Top of EXCERPTED RECORDS

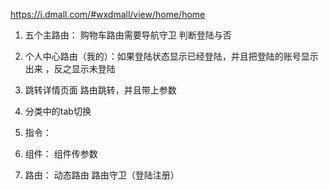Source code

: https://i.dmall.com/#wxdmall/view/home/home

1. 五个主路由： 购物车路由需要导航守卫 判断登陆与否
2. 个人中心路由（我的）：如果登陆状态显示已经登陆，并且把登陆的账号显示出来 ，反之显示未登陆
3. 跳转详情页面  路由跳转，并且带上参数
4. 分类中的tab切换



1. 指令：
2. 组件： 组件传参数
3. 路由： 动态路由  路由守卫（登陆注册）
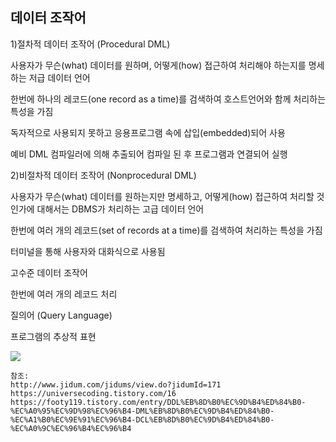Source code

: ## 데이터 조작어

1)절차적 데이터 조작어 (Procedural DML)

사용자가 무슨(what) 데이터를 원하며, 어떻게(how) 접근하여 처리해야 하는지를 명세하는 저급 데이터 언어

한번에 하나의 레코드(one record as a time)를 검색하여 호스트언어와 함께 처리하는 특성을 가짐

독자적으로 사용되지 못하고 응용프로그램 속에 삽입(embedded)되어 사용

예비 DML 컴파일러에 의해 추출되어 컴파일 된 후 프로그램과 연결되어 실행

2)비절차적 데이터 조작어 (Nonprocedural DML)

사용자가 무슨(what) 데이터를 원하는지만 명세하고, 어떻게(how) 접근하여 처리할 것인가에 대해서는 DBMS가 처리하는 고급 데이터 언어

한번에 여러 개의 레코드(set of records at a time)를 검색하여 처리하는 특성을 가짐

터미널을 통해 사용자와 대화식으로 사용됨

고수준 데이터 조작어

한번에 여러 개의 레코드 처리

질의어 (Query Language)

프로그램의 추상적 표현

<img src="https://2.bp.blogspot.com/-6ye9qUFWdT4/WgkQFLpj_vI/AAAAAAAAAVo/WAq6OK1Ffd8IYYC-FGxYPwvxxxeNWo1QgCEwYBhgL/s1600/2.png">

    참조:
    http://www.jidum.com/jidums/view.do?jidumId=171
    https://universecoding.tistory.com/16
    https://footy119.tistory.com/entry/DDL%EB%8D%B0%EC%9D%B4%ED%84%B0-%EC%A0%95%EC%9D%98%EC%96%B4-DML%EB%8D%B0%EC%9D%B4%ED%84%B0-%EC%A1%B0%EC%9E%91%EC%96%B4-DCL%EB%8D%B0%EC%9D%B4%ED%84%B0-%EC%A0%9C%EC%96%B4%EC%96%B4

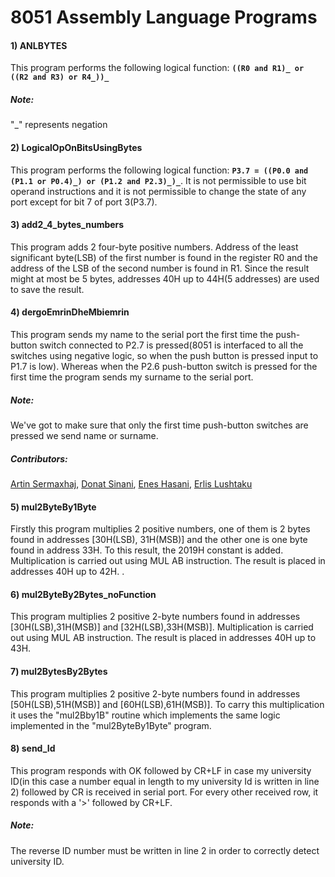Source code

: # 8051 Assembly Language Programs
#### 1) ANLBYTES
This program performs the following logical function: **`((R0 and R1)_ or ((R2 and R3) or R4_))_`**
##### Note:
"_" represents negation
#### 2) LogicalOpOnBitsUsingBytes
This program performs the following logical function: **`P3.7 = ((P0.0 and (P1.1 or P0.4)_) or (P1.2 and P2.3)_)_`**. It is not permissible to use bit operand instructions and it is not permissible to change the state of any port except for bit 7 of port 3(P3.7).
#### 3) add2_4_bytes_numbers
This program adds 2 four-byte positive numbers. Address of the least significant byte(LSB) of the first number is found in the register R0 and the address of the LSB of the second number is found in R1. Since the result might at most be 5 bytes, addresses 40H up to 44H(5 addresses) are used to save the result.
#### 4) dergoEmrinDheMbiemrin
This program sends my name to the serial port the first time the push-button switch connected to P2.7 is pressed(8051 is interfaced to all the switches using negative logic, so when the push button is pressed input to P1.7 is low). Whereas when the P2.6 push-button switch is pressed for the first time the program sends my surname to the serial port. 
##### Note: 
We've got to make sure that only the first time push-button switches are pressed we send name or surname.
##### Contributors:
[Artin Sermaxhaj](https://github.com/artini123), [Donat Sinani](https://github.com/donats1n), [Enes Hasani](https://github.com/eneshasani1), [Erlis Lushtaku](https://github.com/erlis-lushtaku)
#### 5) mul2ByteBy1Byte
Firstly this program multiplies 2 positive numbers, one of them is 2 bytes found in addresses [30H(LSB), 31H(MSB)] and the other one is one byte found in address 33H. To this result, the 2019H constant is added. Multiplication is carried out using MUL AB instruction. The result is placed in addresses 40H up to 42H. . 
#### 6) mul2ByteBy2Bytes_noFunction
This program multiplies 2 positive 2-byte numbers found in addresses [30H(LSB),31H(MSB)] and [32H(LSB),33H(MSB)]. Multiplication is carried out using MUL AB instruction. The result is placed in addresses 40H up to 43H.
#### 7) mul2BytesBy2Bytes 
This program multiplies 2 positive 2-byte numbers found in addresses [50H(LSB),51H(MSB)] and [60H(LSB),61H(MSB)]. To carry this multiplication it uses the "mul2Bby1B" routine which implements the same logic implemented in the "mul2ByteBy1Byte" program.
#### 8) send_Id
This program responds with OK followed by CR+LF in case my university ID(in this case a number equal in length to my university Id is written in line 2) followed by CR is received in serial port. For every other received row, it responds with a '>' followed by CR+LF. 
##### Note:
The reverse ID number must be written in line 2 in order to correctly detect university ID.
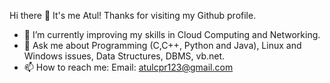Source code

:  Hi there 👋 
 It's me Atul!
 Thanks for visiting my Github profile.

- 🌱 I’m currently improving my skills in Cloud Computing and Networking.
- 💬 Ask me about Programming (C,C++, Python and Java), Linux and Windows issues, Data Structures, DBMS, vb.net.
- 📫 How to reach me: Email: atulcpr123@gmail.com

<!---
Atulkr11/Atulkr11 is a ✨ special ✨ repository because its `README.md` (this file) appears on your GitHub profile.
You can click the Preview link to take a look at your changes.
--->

Bottom of EXCERPTED RECORDS

Pull every line containing "https" out of the material and copy it.

RESULT FOR THIS TASK
: https://i.dmall.com/#wxdmall/view/home/home
<img src="https://2.bp.blogspot.com/-6ye9qUFWdT4/WgkQFLpj_vI/AAAAAAAAAVo/WAq6OK1Ffd8IYYC-FGxYPwvxxxeNWo1QgCEwYBhgL/s1600/2.png">
    https://universecoding.tistory.com/16
    https://footy119.tistory.com/entry/DDL%EB%8D%B0%EC%9D%B4%ED%84%B0-%EC%A0%95%EC%9D%98%EC%96%B4-DML%EB%8D%B0%EC%9D%B4%ED%84%B0-%EC%A1%B0%EC%9E%91%EC%96%B4-DCL%EB%8D%B0%EC%9D%B4%ED%84%B0-%EC%A0%9C%EC%96%B4%EC%96%B4
[Artin Sermaxhaj](https://github.com/artini123), [Donat Sinani](https://github.com/donats1n), [Enes Hasani](https://github.com/eneshasani1), [Erlis Lushtaku](https://github.com/erlis-lushtaku)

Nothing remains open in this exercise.